Nel 2008, Robert Bradford, fu giudicato per una corposa serie di reati, fra cui la distribuzione illegale di una sostanza rischiosa e mai approvata per quell’uso specifico. Fino a quel momento, Bradford – che mai aveva esercitato la professione di medico – e i suoi soci avevano guadagnato più di 400.000 dollari dalla vendita dei farmaci a base di bismuto. Non era la prima volta che Bradford aveva tentato un’operazione di questo tipo. Nel 1977 era già stato condannato per avere tratto profitto da una cura fasulla contro il cancro. Ci fu un altro caso di uso del bismuto come rimedio al morbo di Lyme che finì nelle aule di tribunale. Nel giugno 2009, Carl E. Haese, proprietario e gestore della Clinica Haese Clinic di Medicina di Cruces, in New Mexico, è stato accusato di frode in relazione alla diagnosi e al trattamento della malattia di Lyme. Haese confessò di aver fatto le sue diagnosi con il microscopio di Bradford e di aver trattato i pazienti con il Dioxychlor e la Sulfoxina .

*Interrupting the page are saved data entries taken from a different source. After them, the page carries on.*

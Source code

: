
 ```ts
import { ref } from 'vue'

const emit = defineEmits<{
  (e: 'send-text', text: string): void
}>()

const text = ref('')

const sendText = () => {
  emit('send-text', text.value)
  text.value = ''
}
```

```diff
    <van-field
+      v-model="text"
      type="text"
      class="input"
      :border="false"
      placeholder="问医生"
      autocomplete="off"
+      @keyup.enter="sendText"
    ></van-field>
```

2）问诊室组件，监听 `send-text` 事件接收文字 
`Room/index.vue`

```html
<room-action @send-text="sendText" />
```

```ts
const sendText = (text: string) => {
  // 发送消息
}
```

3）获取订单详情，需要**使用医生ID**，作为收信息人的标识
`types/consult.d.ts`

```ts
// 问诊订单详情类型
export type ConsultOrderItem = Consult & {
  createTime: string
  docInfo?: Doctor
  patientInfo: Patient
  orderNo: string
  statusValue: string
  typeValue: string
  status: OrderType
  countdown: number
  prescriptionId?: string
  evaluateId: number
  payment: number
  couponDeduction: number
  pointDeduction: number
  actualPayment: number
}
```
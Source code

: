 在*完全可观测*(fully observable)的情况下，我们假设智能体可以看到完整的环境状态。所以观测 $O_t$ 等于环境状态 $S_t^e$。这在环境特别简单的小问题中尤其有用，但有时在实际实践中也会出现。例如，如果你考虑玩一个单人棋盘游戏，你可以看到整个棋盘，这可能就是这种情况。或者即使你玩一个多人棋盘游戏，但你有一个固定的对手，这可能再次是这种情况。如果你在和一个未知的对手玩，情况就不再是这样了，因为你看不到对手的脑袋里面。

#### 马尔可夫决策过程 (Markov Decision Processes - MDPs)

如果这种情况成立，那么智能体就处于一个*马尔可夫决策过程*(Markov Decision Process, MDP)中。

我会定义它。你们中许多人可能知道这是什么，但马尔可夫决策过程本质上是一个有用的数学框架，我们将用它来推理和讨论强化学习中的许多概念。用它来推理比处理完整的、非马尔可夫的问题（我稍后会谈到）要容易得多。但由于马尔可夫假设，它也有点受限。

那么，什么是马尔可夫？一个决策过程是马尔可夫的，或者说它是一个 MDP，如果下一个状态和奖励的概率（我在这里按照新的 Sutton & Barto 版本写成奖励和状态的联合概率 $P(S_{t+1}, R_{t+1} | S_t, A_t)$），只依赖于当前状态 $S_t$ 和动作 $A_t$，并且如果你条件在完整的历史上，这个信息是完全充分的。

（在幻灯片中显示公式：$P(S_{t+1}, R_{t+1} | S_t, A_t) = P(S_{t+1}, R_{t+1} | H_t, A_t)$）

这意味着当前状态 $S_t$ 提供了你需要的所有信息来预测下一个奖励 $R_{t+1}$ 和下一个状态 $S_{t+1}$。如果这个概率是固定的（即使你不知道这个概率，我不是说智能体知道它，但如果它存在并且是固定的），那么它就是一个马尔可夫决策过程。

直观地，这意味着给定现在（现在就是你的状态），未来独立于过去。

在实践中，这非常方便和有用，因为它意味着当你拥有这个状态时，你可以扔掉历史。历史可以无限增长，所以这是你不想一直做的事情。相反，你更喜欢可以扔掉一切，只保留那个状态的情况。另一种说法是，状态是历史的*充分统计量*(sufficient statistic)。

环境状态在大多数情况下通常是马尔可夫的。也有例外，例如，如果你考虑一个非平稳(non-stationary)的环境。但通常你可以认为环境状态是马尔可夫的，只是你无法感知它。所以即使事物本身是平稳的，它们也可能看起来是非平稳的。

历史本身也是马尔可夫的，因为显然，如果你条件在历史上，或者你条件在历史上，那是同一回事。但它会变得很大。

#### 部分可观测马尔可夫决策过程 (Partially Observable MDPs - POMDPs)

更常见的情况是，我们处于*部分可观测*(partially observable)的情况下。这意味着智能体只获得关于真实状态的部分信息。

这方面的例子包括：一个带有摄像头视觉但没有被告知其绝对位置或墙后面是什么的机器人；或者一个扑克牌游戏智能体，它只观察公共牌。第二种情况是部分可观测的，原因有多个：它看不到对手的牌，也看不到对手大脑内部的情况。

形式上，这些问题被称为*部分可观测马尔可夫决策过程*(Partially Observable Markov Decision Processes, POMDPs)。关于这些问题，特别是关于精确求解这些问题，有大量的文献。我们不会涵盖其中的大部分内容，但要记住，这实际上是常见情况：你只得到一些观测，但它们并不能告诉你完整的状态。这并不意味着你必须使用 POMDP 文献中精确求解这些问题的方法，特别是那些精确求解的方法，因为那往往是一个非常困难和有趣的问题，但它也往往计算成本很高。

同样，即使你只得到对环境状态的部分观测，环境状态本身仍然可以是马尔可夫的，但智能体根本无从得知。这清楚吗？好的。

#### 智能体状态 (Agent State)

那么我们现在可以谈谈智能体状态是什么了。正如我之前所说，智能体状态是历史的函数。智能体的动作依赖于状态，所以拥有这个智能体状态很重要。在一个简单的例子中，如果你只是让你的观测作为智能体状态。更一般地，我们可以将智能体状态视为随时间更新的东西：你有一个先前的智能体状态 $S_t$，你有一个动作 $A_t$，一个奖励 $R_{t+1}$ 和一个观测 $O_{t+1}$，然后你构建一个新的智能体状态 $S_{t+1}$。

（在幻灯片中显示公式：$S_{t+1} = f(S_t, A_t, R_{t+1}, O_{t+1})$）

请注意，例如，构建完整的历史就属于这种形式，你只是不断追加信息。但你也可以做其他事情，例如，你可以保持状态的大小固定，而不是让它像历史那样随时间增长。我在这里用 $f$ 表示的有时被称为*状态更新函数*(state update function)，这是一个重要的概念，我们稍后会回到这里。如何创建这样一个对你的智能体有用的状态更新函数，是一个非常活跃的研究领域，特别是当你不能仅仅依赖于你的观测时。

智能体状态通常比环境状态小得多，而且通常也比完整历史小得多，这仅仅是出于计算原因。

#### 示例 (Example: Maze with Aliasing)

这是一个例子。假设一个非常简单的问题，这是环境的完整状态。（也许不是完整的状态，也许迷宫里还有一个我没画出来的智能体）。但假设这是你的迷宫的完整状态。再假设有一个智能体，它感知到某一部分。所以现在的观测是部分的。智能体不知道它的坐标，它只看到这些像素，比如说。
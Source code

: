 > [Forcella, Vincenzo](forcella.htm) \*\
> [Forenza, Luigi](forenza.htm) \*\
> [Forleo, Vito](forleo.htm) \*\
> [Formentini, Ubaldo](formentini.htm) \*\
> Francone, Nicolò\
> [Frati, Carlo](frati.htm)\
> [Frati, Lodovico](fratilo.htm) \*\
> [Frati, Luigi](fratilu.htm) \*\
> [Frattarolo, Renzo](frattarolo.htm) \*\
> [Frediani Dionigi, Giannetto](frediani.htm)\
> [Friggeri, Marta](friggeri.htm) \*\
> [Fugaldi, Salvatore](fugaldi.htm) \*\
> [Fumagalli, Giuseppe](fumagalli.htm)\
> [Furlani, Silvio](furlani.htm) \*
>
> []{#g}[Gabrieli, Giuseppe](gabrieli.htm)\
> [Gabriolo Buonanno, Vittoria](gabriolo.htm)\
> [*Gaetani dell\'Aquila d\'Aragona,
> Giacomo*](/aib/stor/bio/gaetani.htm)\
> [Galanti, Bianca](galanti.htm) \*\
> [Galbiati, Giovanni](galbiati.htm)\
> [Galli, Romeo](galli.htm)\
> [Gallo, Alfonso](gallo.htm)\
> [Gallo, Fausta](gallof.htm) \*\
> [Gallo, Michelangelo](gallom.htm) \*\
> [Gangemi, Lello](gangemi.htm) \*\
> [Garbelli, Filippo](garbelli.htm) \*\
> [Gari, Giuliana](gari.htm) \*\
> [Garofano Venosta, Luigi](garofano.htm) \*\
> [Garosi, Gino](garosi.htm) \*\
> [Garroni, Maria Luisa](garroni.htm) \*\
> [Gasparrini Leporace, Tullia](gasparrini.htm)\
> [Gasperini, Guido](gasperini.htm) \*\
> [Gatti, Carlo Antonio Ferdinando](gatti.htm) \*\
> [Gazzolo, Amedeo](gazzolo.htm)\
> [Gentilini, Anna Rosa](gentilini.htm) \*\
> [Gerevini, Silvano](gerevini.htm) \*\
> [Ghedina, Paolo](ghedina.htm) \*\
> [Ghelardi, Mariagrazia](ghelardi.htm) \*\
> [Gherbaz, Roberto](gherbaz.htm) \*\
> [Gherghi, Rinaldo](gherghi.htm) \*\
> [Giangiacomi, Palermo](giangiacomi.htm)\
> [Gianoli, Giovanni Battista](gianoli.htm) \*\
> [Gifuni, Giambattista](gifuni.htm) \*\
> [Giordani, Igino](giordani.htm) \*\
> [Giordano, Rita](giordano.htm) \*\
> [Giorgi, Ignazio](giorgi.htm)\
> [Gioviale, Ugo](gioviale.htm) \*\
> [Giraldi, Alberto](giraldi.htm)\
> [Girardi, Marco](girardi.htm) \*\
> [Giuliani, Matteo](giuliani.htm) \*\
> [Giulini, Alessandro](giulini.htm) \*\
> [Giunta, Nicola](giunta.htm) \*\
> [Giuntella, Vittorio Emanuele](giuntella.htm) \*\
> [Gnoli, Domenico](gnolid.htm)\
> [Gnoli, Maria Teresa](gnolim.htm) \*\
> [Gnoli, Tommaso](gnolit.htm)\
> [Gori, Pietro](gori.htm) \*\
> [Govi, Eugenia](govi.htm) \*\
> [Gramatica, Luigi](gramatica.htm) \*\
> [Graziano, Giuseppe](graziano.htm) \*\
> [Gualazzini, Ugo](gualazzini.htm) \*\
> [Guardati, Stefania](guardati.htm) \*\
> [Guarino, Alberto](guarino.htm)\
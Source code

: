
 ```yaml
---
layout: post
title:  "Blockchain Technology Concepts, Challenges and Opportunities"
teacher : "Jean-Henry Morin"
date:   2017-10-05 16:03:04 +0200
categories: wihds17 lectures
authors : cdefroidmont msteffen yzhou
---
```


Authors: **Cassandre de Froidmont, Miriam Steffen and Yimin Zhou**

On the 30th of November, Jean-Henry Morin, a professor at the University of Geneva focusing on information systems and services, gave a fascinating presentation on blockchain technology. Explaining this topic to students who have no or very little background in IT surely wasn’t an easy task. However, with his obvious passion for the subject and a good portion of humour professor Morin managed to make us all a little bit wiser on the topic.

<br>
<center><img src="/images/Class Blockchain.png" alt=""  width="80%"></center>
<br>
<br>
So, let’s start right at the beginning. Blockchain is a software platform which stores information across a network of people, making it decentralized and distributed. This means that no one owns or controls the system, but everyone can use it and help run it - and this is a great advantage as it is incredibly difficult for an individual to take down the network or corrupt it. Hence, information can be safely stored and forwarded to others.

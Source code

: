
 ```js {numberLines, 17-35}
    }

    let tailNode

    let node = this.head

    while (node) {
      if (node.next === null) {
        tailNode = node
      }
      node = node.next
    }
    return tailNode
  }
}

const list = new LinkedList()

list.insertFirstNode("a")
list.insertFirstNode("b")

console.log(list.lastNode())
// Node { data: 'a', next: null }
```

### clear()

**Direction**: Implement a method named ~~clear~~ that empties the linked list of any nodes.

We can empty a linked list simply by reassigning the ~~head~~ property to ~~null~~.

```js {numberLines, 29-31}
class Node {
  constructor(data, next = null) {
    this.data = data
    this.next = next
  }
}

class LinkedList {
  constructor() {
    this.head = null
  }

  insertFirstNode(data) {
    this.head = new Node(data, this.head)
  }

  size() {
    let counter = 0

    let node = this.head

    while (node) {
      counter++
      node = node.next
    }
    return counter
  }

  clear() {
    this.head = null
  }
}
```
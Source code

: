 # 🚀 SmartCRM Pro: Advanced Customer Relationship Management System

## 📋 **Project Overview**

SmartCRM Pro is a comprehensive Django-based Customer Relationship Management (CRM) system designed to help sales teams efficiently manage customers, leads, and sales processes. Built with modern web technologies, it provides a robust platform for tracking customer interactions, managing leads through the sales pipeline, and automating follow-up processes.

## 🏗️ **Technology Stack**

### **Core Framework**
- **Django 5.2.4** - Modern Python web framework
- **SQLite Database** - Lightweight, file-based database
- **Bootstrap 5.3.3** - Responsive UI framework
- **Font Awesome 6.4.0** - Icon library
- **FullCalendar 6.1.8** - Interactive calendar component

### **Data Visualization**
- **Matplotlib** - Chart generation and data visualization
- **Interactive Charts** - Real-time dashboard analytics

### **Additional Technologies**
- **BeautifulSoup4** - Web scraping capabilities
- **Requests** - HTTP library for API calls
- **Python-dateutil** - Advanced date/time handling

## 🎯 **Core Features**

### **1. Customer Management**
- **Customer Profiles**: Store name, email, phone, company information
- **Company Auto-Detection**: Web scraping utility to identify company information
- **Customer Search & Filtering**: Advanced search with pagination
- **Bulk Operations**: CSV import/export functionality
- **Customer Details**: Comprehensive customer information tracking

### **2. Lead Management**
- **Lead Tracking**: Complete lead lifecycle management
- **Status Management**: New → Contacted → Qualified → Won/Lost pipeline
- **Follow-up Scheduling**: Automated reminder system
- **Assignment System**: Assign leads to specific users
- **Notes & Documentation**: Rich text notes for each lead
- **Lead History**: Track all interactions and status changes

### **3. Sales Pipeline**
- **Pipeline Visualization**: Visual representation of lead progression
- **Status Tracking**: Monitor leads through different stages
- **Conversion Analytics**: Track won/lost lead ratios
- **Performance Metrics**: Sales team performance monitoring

Alla fine del processo, Bradford e i suoi soci furono giudicati colpevoli. Nel marzo 2011, sono stati condannati a scontare cinque anni di libertà vigilata, e a risarcire le vittime. Fu l’ultimo capitolo di una vicenda tanto singolare quanto tragica. Robert Bradford morì pochi mesi dopo, il 4 agosto 2011.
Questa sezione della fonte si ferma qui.